Abstract Body: Introduction: T-cells contribute to hypertension (HT) development. Among several G-protein coupled receptors regulating T-cell function, it has been hypothesized that some subpopulations use the angiotensin II (ANG II) type 1 receptor (AT₁R) to modulate immune responses in HT. Selective ablation of AT₁Rs in T-cells paradoxically increases hypertensive end-organ damage (EOD). While AT₁Rs typically induces classical G-protein signaling, recent studies have uncovered a protective signaling cascade via β-arrestin (ARRB) proteins. We hypothesize that T-cell ARRBs mediate an anti-hypertensive and anti-inflammatory role in response to ANG II, decreasing EOD in HT.

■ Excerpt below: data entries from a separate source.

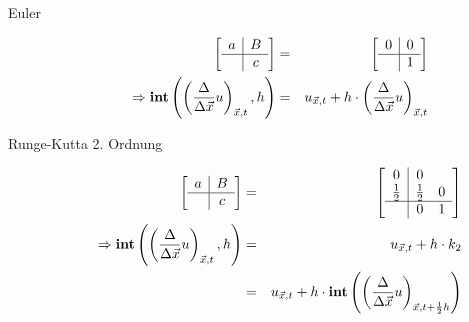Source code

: \documentclass[11pt]{article} %
\theoremstyle{definition}
\begin{document}
\begin{description}
\item[Euler]
\begin{eqnarray*}
\begin{bmatrix}
\begin{array}{c|c}
a & B\\
\hline     & c \\
\end{array}
\end{bmatrix}
 &=& \begin{bmatrix}
\begin{array}{c|c}
0 & 0 \\\hline
& 1
\end{array}
\end{bmatrix} \\
\Rightarrow \mathbf{int}\left(\left(\frac{\Delta}{\Delta \vec x}u \right)_{\vec x, t}, h\right) &=& u_{\vec x, t} + h\cdot \left(\frac{\Delta}{\Delta \vec x}u \right)_{\vec x, t}
\end{eqnarray*}

\item[Runge-Kutta 2. Ordnung]
\begin{eqnarray*}
\begin{bmatrix}
\begin{array}{c|c}
a & B\\
\hline     & c \\
\end{array}
\end{bmatrix} &=& \begin{bmatrix}
\begin{array}{c|cc}
0 & 0 \\
\frac 1 2 & \frac 1 2 & 0 \\\hline
& 0 & 1
\end{array}
\end{bmatrix} \\
\Rightarrow \mathbf{int}\left(\left(\frac{\Delta}{\Delta \vec x}u \right)_{\vec x, t}, h\right) &=& u_{\vec x, t} + h\cdot k_2 \\
&=&  u_{\vec x, t} + h\cdot\mathbf{int}\left(\left(\frac{\Delta}{\Delta \vec x}u \right)_{\vec x, t + \frac 1 2 h} \right) \\
\end{eqnarray*}


\end{description}
\end{document}
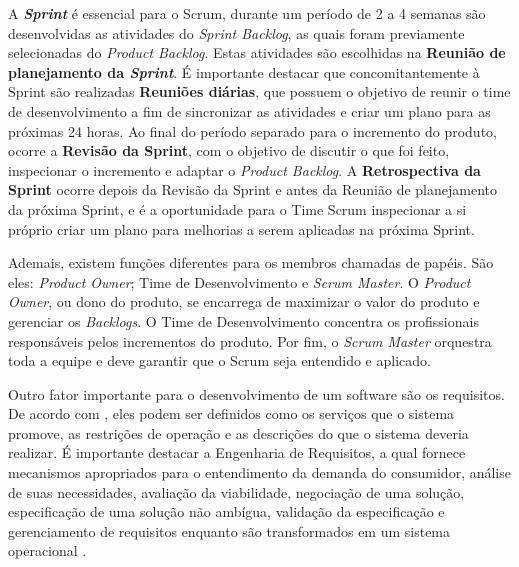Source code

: A \textbf{\textit{Sprint}} é essencial para o Scrum, durante um período de 2 a 4 semanas são desenvolvidas as atividades do \textit{Sprint Backlog}, as quais foram previamente selecionadas do \textit{Product Backlog}. Estas atividades são escolhidas na \textbf{Reunião de planejamento da \textit{Sprint}}. É importante destacar que concomitantemente à Sprint são realizadas \textbf{Reuniões diárias}, que possuem o objetivo de reunir o time de desenvolvimento a fim de sincronizar as atividades e criar um plano para as próximas 24 horas. Ao final do período separado para o incremento do produto, ocorre a \textbf{Revisão da Sprint}, com o objetivo de discutir o que foi feito, inspecionar o incremento e adaptar o \textit{Product Backlog}. A \textbf{Retrospectiva da Sprint} ocorre depois da Revisão da Sprint e antes da Reunião de planejamento da próxima Sprint, e é a oportunidade para o Time Scrum inspecionar a si próprio criar um plano para melhorias a serem aplicadas na próxima Sprint.

Ademais, existem funções diferentes para os membros chamadas de papéis. São eles: \textit{Product Owner}; Time de Desenvolvimento e \textit{Scrum Master}. 
O \textit{Product Owner}, ou dono do produto, se encarrega de maximizar o valor do produto e gerenciar os \textit{Backlogs}. O Time de Desenvolvimento concentra os profissionais responsáveis pelos incrementos do produto. Por fim, o \textit{Scrum Master} orquestra toda a equipe e deve garantir que o Scrum seja entendido e aplicado.

Outro fator importante para o desenvolvimento de um software são os requisitos. De acordo com \cite{Sommervile2010}, eles podem ser definidos como os serviços que o sistema promove, as restrições de operação e as descrições do que o sistema deveria realizar. É importante destacar a Engenharia de Requisitos, a qual fornece mecanismos apropriados para o entendimento da demanda do consumidor, análise de suas necessidades, avaliação da viabilidade, negociação de uma solução, especificação de uma solução não ambígua, validação da especificação e gerenciamento de requisitos enquanto são transformados em um sistema operacional \citep{Pressman2014}. 

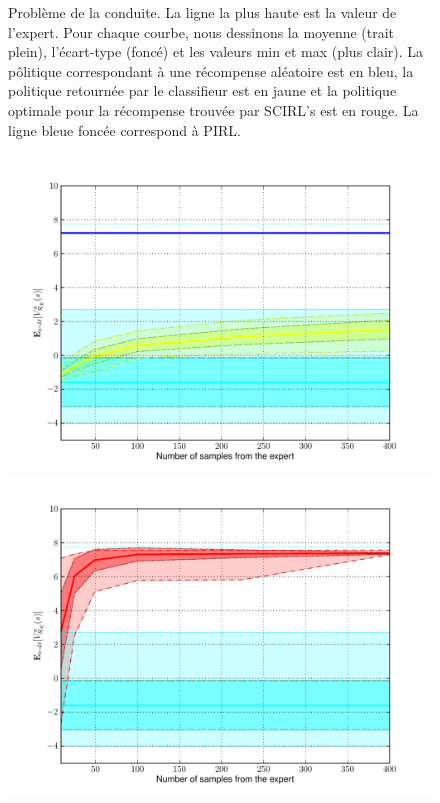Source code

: \documentclass[english,utf8]{./hermes-journal}
\begin{document}
\begin{figure}[fig:res]{Problème de la conduite. La ligne la plus haute est la valeur de l'expert. Pour chaque courbe, nous dessinons la moyenne (trait plein), l'écart-type (foncé) et les valeurs min et max (plus clair). La pôlitique correspondant à une récompense aléatoire est en bleu, la politique retournée par le classifieur est en jaune et la politique optimale pour la récompense trouvée par SCIRL's est en rouge. La ligne bleue foncée correspond à PIRL.}
\begin{minipage}[l]{0.45\linewidth}
\centering
  \centerline{\includegraphics[width=.92\linewidth]{fig_classif.pdf}}
\end{minipage} \hfill
\begin{minipage}[r]{0.45\linewidth}
\centering
  \centerline{\includegraphics[width=.92\linewidth]{fig_scirl.pdf}}
\end{minipage}
\end{figure}
\end{document}
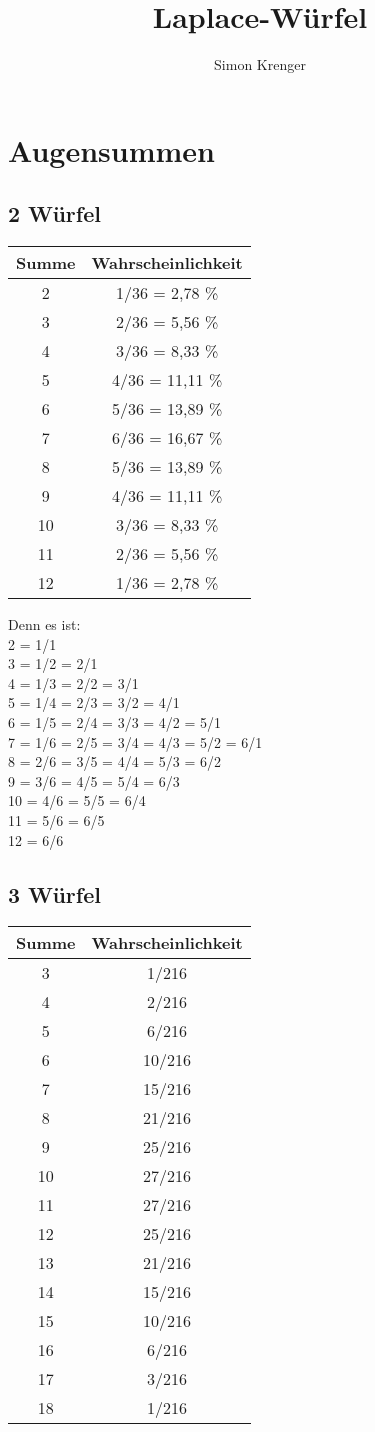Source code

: \documentclass{article}
\title{Laplace-Würfel}
\author{Simon Krenger}
\begin{document}
\section{Augensummen}
\subsection{2 Würfel}
\begin{tabular}{c | c}
Summe & Wahrscheinlichkeit \\
\hline
2 & 1/36 = 2,78 \% \\
3 & 2/36 = 5,56 \%\\
4 & 3/36 = 8,33 \%\\
5 & 4/36 = 11,11 \%\\
6 & 5/36 = 13,89 \%\\
7 & 6/36 = 16,67 \%\\
8 & 5/36 = 13,89 \%\\
9 & 4/36 = 11,11 \%\\
10 & 3/36 = 8,33 \%\\
11 & 2/36 = 5,56 \%\\
12 & 1/36 = 2,78 \%
\end{tabular}

Denn es ist:\\
2 = 1/1\\
3 = 1/2 = 2/1\\
4 = 1/3 = 2/2 = 3/1\\
5 = 1/4 = 2/3 = 3/2 = 4/1\\
6 = 1/5 = 2/4 = 3/3 = 4/2 = 5/1\\
7 = 1/6 = 2/5 = 3/4 = 4/3 = 5/2 = 6/1\\
8 = 2/6 = 3/5 = 4/4 = 5/3 = 6/2\\
9 = 3/6 = 4/5 = 5/4 = 6/3\\
10 = 4/6 = 5/5 = 6/4\\
11 = 5/6 = 6/5\\
12 = 6/6
\pagebreak
\subsection{3 Würfel}

\begin{tabular}{c | c}
Summe & Wahrscheinlichkeit \\
\hline
3 & 1/216\\
4 & 2/216\\
5 & 6/216\\
6 & 10/216\\
7 & 15/216\\
8 & 21/216\\
9 & 25/216\\
10 & 27/216\\
11 & 27/216\\
12 & 25/216\\
13 & 21/216\\
14 & 15/216\\
15 & 10/216\\
16 & 6/216\\
17 & 3/216\\
18 & 1/216\\
\end{tabular}
\end{document}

Methods: Breeding CD4-Cre mice with Arrb1-Flox or Arrb2-Flox mice generated lines with T-cell-specific deficiency of Arrb1 or Arrb2 genes. Hypertensive conditions modeling kidney damage consisted of unilateral nephrectomy, 4% salt diet, and continuous infusion of 1 mg/kg/min ANG II (UNX/HSD/ANG). Age/sex-matched Cre^- littermates were used as controls (WT). Blood pressure (BP) was measured at baseline and for the following three weeks using radiotelemetry.
Results: At baseline, there were no significant differences in systolic BP between groups (WT:124.1±8.0 mmHg; CD4^Arrb1-null:125.4±8.1; CD4^Arrb2-null:128.7±3.1; p=0.37; n=12/10/8). Three weeks of UNX/HSD/ANG equally increased systolic BP in all groups (WT:178.0±14.0 mmHg; CD4^Arrb1-null:174.8±26.3; CD4^Arrb2-null:179.9±11.1; p=0.86; n=7/9/7). Despite similar BPs, CD4^Arrb2-null mice demonstrated less renal inflammation than WT after four weeks of UNX/HSD/ANG, with a reduction in interleukin-1α protein (3.8±3.2 vs. 8.3±2.8 p<0.05; n=4/6) and a trend towards decreased tumor necrosis factor-α transcript (0.63-fold change vs. 1.9, p=0.051; n=10/8). Furthermore, CD4^Arrb1-null mice increased 24-hour voluntary water intake compared to WT (15.7±3.4 mL vs. 12.2±1.6; p<0.05; n=12/7), and 24-hour urine output (10.0±3.7 mL/d vs. 6.8±1.5; p<0.05; n=11/8). However, there was no difference in sodium excretion during this period (1.9±0.5 eq/d vs. 1.7±0.1; p=0.14; n=11/7). Interestingly, 4 hours after intraperitoneal saline injection, CD4^Arrb1-null mice excreted significantly less sodium compared to WT (5.6±3.5% vs. 31.4±10.6%; p<0.05; n=4/5).
Conclusion: Contrary to our hypothesis, these data suggest that T-cell Arrbs do not protect against the hypertensive response to ANG II, but instead play a complicated role in the modulation of hydromineral balance and inflammation.